Despite several well-publicized bumps in the road, the U.S. migration to EMV-based chip cards has undeniably reduced payment fraud at the physical point of sale. That’s the good news. On the flipside, increasing fraud rates in the rapidly growing card not present (CNP) channel have the potential to more than offset gains in card present (CP), perpetuating an overall upward trend in card fraud.CNP security, most often associated with e-commerce and online shopping space, poses a particularly thorny set of challenges. The inability to stand face-to-face with a customer or even to confirm possession of a card inevitably adds risk to the equation. Naturally, there is great incentive to solve this conundrum, especially in the United States where one of the world’s highest e-commerce payment fraud rates exists. The next generation of biometric solutions offers a promising remedy.
Compelling examples are cropping up in overseas markets. Let’s look at a few emerging approaches, as well as some hurdles that remain on the road to a fraud-free promised land.
Protect Me, but Don’t Inconvenience Me
One interesting new model being tested in South Africa (by MasterCard) and in Cyprus (by Visa) adds a fingerprint scanner to the plastic debit or credit card, replacing the need for a password or PIN. This will ensure a customer is in rightful possession of the card. And, presumably the validation process will be familiar since it matches the one already used on many smartphones.
The obvious challenge here is cost; U.S. card issuers have recently endured the significant effort and expense of rolling out chip cards. No one knows exactly what this new functionality will add to the production of a debit/credit card, though it is likely to be non-trivial. In addition to the cost of implementing this type of biometric measure for issuers, merchants (online and brick and mortar) and customers will also see impacts associated with enabling these new features at the point of sale.

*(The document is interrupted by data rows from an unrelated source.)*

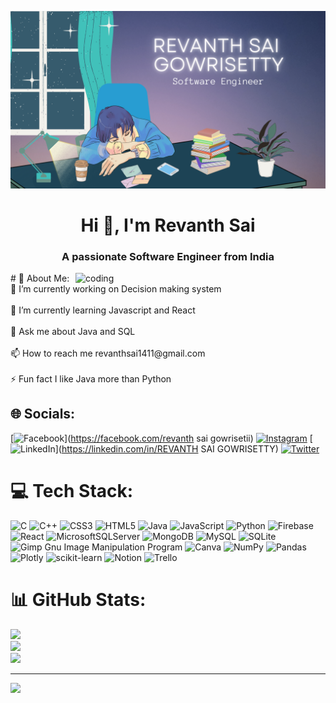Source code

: ![logo](https://github.com/revanth8607/revanth8607/blob/main/Purple%20Colorful%20Cartoon%20Illustrative%20Anime%20Presentation.png)
<h1 align="center">Hi 👋, I'm Revanth Sai</h1>
<h3 align="center">A passionate Software Engineer from India</h3>
<img align="right" alt="coding" width="400" src="https://media2.giphy.com/media/qgQUggAC3Pfv687qPC/giphy.gif">
# 💫 About Me:
🔭 I’m currently working on Decision making system<br><br>🌱 I’m currently learning Javascript and React<br><br>💬 Ask me about Java and SQL<br><br>📫 How to reach me revanthsai1411@gmail.com<br><br>⚡ Fun fact I like Java more than Python


## 🌐 Socials:
[![Facebook](https://img.shields.io/badge/Facebook-%231877F2.svg?logo=Facebook&logoColor=white)](https://facebook.com/revanth sai gowrisetii) [![Instagram](https://img.shields.io/badge/Instagram-%23E4405F.svg?logo=Instagram&logoColor=white)](https://instagram.com/revanth8607) [![LinkedIn](https://img.shields.io/badge/LinkedIn-%230077B5.svg?logo=linkedin&logoColor=white)](https://linkedin.com/in/REVANTH SAI GOWRISETTY) [![Twitter](https://img.shields.io/badge/Twitter-%231DA1F2.svg?logo=Twitter&logoColor=white)](https://twitter.com/Revanth8607) 

# 💻 Tech Stack:
![C](https://img.shields.io/badge/c-%2300599C.svg?style=for-the-badge&logo=c&logoColor=white) ![C++](https://img.shields.io/badge/c++-%2300599C.svg?style=for-the-badge&logo=c%2B%2B&logoColor=white) ![CSS3](https://img.shields.io/badge/css3-%231572B6.svg?style=for-the-badge&logo=css3&logoColor=white) ![HTML5](https://img.shields.io/badge/html5-%23E34F26.svg?style=for-the-badge&logo=html5&logoColor=white) ![Java](https://img.shields.io/badge/java-%23ED8B00.svg?style=for-the-badge&logo=java&logoColor=white) ![JavaScript](https://img.shields.io/badge/javascript-%23323330.svg?style=for-the-badge&logo=javascript&logoColor=%23F7DF1E) ![Python](https://img.shields.io/badge/python-3670A0?style=for-the-badge&logo=python&logoColor=ffdd54) ![Firebase](https://img.shields.io/badge/firebase-%23039BE5.svg?style=for-the-badge&logo=firebase) ![React](https://img.shields.io/badge/react-%2320232a.svg?style=for-the-badge&logo=react&logoColor=%2361DAFB) ![MicrosoftSQLServer](https://img.shields.io/badge/Microsoft%20SQL%20Sever-CC2927?style=for-the-badge&logo=microsoft%20sql%20server&logoColor=white) ![MongoDB](https://img.shields.io/badge/MongoDB-%234ea94b.svg?style=for-the-badge&logo=mongodb&logoColor=white) ![MySQL](https://img.shields.io/badge/mysql-%2300f.svg?style=for-the-badge&logo=mysql&logoColor=white) ![SQLite](https://img.shields.io/badge/sqlite-%2307405e.svg?style=for-the-badge&logo=sqlite&logoColor=white) ![Gimp Gnu Image Manipulation Program](https://img.shields.io/badge/Gimp-657D8B?style=for-the-badge&logo=gimp&logoColor=FFFFFF) ![Canva](https://img.shields.io/badge/Canva-%2300C4CC.svg?style=for-the-badge&logo=Canva&logoColor=white) ![NumPy](https://img.shields.io/badge/numpy-%23013243.svg?style=for-the-badge&logo=numpy&logoColor=white) ![Pandas](https://img.shields.io/badge/pandas-%23150458.svg?style=for-the-badge&logo=pandas&logoColor=white) ![Plotly](https://img.shields.io/badge/Plotly-%233F4F75.svg?style=for-the-badge&logo=plotly&logoColor=white) ![scikit-learn](https://img.shields.io/badge/scikit--learn-%23F7931E.svg?style=for-the-badge&logo=scikit-learn&logoColor=white) ![Notion](https://img.shields.io/badge/Notion-%23000000.svg?style=for-the-badge&logo=notion&logoColor=white) ![Trello](https://img.shields.io/badge/Trello-%23026AA7.svg?style=for-the-badge&logo=Trello&logoColor=white)
# 📊 GitHub Stats:
![](https://github-readme-stats.vercel.app/api?username=revanth8607&theme=react&hide_border=false&include_all_commits=false&count_private=false)<br/>
![](https://github-readme-streak-stats.herokuapp.com/?user=revanth8607&theme=react&hide_border=false)<br/>
![](https://github-readme-stats.vercel.app/api/top-langs/?username=revanth8607&theme=react&hide_border=false&include_all_commits=false&count_private=false&layout=compact)

---
[![](https://visitcount.itsvg.in/api?id=revanth8607&icon=0&color=0)](https://visitcount.itsvg.in)

<!-- Proudly created with GPRM ( https://gprm.itsvg.in ) -->
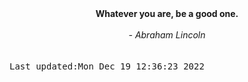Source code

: 
<div align="center"><b><span>Whatever you are, be a good one.</span></b><br><br><i> - Abraham Lincoln</i></div>
<br><br><kbd>Last updated:Mon Dec 19 12:36:23 2022</kbd>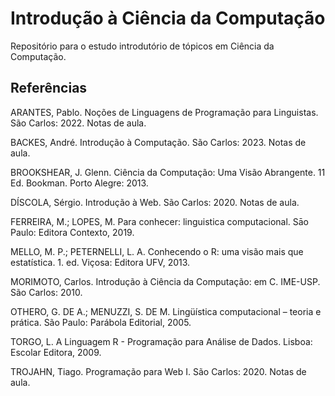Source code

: # Introdução à Ciência da Computação

Repositório para o estudo introdutório de tópicos em Ciência da Computação.

## Referências

ARANTES, Pablo. Noções de Linguagens de Programação para Linguistas. São Carlos: 2022. Notas de aula.

BACKES, André. Introdução à Computação. São Carlos: 2023. Notas de aula.

BROOKSHEAR, J. Glenn. Ciência da Computação: Uma Visão Abrangente. 11 Ed. Bookman. Porto Alegre: 2013.

DÍSCOLA, Sérgio. Introdução à Web. São Carlos: 2020. Notas de aula.

FERREIRA, M.; LOPES, M. Para conhecer: linguistica computacional. Sāo Paulo: Editora Contexto, 2019.

MELLO, M. P.; PETERNELLI, L. A. Conhecendo o R: uma visão mais que estatística. 1. ed. Viçosa: Editora UFV, 2013.

MORIMOTO, Carlos. Introdução à Ciência da Computação: em C. IME-USP. São Carlos: 2010.

OTHERO, G. DE A.; MENUZZI, S. DE M. Lingüística computacional – teoria e prática. São Paulo: Parábola Editorial, 2005.

TORGO, L. A Linguagem R - Programação para Análise de Dados. Lisboa: Escolar Editora, 2009.

TROJAHN, Tiago. Programação para Web I. São Carlos: 2020. Notas de aula.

Here’s where the Catch 22 enters: although everyone hates fraud, merchants are highly reluctant to impose any checkout routines that might conceivably limit sales. Cart abandonment is among the most studied metric in online commerce. New tools will need to perform well to maintain any chance at mass adoption.
Therefore, the best solutions to fraud may be routines taking place in the background outside the customer’s line of sight. Pilots of this sort are underway, gathering info on the timing and pressure of users’ keystrokes, the angles at which phones are held, etc. The Royal Bank of Scotland is combining this info with geo-location data (is the user inclined to log in from a street fair in Jakarta?) to flag exceptions for additional challenge questions, or outright denials.
A challenge with biometric information used to authenticate individuals – finger, voice, retina/iris, others – is it has to be stored and available for query whenever needed. As with all security systems, it is not beyond incursion. It’s only a matter of time before fraudsters hack the database housing these biometric factors.
While passwords can be reset, rebooting with a new set of biometrics isn’t quite so simple.
No financial institution has yet fully converted to biometrics for customer validation. However, the card networks’ activity combined with the increasing value and exposure of e-commerce fraud makes this a space ripe for innovation that banks and credit unions need to watch diligently. After all, the customer experience surrounding fraud events – whether positive or negative – impacts the reputation of the card issuer as well as the merchant. The trick is to protect those reputations without troubling the cardholder in the process, which is no mean feat.